Other users have had similar experiences with multimodal prompts. For example, in their tests, DataCamp replicated the runner game example presented in the Google Blog, then provided the code and a video recording of the game to Gemini 2.5 Pro and prompted it to make some changes to the game’s code. The model could reason over the visuals, find the part of the code that needed to be changed, and make the correct modifications.

It is worth noting, however, that like other generative models, Gemini 2.5 Pro is prone to making mistakes such as modifying unrelated files and code segments. The more precise your instructions are, the lower the risk of the model making incorrect changes.

Data analysis with useful reasoning trace

Finally, I tested Gemini 2.5 Pro on my classic messy data analysis test for reasoning models. I provided it with a file containing a mix of plain text and raw HTML data I had copied and pasted from different stock history pages in Yahoo! Finance. Then I prompted it to calculate the value of a portfolio that would invest $140 at the beginning of each month, spread evenly across the Magnificent 7 stocks, from January 2024 to the latest date in the file.
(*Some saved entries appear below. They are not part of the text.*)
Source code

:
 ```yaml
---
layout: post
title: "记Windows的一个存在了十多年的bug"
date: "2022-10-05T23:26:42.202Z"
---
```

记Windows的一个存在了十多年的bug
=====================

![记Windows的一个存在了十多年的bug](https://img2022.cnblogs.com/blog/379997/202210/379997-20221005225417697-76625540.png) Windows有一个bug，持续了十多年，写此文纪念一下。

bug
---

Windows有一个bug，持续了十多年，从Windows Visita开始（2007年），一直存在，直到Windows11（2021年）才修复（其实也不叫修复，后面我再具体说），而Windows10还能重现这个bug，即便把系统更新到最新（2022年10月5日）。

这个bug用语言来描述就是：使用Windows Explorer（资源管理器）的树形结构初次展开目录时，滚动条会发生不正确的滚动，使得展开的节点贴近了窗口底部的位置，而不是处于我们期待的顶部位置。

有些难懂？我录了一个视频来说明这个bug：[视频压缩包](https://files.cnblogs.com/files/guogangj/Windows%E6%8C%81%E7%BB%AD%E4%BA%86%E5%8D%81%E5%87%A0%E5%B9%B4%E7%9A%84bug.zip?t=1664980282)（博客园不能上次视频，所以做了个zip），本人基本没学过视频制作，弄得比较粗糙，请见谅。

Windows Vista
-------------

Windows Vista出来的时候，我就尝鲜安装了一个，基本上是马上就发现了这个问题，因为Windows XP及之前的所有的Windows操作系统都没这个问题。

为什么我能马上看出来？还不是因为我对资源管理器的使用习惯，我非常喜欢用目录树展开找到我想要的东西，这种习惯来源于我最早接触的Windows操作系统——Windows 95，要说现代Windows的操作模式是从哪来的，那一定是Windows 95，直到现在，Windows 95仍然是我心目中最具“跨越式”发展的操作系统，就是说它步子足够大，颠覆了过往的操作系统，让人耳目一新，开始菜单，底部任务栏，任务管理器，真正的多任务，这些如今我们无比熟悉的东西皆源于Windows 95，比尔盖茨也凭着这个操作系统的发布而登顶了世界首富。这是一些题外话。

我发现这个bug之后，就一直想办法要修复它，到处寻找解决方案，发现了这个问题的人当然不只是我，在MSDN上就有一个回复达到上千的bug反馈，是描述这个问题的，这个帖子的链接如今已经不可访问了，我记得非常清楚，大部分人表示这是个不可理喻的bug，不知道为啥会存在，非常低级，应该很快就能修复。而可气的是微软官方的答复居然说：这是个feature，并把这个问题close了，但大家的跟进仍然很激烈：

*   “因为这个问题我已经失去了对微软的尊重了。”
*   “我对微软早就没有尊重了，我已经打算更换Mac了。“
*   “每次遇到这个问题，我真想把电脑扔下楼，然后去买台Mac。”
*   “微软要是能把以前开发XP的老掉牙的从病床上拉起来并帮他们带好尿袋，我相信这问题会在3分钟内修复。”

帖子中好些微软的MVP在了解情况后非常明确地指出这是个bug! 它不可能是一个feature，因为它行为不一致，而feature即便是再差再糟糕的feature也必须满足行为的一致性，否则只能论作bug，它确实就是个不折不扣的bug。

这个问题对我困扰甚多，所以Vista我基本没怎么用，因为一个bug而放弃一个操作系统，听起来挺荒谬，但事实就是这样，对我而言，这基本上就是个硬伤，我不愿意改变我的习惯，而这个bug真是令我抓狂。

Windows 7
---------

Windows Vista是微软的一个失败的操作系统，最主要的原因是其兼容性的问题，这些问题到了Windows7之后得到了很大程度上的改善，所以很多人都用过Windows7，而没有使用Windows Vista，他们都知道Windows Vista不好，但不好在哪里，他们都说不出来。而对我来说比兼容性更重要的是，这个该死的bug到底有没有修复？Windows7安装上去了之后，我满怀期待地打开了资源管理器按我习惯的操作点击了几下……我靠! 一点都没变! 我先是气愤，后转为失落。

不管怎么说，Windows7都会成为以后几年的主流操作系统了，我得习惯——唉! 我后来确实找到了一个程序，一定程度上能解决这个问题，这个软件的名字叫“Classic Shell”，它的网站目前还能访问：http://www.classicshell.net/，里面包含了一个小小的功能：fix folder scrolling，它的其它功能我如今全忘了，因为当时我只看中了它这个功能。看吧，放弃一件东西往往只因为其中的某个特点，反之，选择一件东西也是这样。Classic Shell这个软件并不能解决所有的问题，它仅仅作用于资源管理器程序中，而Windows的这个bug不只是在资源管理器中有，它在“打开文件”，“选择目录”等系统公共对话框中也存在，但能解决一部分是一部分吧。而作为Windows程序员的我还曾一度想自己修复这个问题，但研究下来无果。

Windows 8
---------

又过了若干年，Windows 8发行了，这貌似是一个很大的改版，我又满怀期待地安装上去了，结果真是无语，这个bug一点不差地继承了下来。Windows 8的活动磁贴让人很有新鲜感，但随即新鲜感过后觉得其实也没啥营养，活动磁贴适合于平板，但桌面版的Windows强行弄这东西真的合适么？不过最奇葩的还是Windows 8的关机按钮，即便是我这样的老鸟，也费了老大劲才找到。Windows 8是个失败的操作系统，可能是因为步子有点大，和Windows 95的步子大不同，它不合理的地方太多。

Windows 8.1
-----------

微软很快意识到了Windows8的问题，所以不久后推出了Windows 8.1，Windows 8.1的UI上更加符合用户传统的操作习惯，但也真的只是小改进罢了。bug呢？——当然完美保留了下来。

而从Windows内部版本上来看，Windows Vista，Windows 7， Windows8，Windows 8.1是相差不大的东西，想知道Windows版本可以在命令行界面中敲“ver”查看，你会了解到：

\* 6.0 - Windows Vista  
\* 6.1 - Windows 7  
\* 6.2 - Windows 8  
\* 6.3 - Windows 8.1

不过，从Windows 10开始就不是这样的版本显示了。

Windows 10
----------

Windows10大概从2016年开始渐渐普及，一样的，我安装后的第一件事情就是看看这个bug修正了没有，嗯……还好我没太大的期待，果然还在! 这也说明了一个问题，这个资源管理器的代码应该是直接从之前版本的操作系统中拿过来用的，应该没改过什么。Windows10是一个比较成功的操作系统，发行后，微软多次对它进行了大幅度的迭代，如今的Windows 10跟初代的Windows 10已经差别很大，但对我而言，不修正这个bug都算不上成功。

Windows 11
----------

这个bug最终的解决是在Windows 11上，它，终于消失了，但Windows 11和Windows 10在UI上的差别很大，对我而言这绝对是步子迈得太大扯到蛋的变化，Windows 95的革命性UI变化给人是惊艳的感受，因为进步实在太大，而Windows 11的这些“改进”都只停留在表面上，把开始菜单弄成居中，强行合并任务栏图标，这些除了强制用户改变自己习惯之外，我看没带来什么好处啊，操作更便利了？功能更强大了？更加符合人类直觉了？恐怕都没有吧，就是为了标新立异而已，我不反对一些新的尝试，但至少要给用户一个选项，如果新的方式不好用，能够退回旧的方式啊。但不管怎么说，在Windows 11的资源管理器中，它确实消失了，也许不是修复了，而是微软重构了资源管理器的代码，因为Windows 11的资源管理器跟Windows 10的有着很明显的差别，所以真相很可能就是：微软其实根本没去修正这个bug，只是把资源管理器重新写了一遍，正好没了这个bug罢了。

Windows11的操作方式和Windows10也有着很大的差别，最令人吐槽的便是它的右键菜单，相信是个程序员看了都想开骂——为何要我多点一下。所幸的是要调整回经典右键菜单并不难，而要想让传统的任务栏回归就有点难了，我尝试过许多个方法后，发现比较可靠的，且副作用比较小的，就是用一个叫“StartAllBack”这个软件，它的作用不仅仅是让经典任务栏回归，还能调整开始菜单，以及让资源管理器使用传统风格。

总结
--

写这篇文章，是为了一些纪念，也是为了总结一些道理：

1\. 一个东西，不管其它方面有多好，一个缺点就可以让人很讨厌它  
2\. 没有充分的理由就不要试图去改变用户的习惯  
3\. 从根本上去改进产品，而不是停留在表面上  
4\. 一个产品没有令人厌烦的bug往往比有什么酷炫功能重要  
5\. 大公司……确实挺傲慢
The model correctly identified which stocks it had to pick from the file (Amazon, Apple, Nvidia, Microsoft, Tesla, Alphabet and Meta), extracted the financial information from the HTML data, and calculated the value of each investment based on the price of the stocks at the beginning of each month. It responded to a well-formatted table with stock and portfolio value at each month and provided a breakdown of how much the entire investment was worth at the end of the period.

image b93da4

More importantly, I found the reasoning trace to be very useful. It is not clear whether Google reveals the raw chain-of-thought (CoT) tokens for Gemini 2.5 Pro, but the reasoning trace is very detailed. You can clearly see how the model is reasoning over the data, extracting different bits of information, and calculating the results before generating the answer. This can help troubleshoot the model’s behavior and steer it in the right direction when it makes mistakes.

image 2c8a65

Enterprise-grade reasoning?

One concern about Gemini 2.5 Pro is that it is only available in reasoning mode, which means the model always goes through the “thinking” process even for very simple prompts that can be answered directly. 

Gemini 2.5 Pro is currently in preview release. Once the full model is released and pricing information is available, we will have a better understanding of how much it will cost to build enterprise applications over the model. However, as inference costs continue to fall, we can expect it to become practical at scale.

Gemini 2.5 Pro might not have had the splashiest debut, but its capabilities demand attention. Its massive context window, impressive multimodal reasoning and detailed reasoning chain offer tangible advantages for complex enterprise workloads, from codebase refactoring to nuanced data analysis.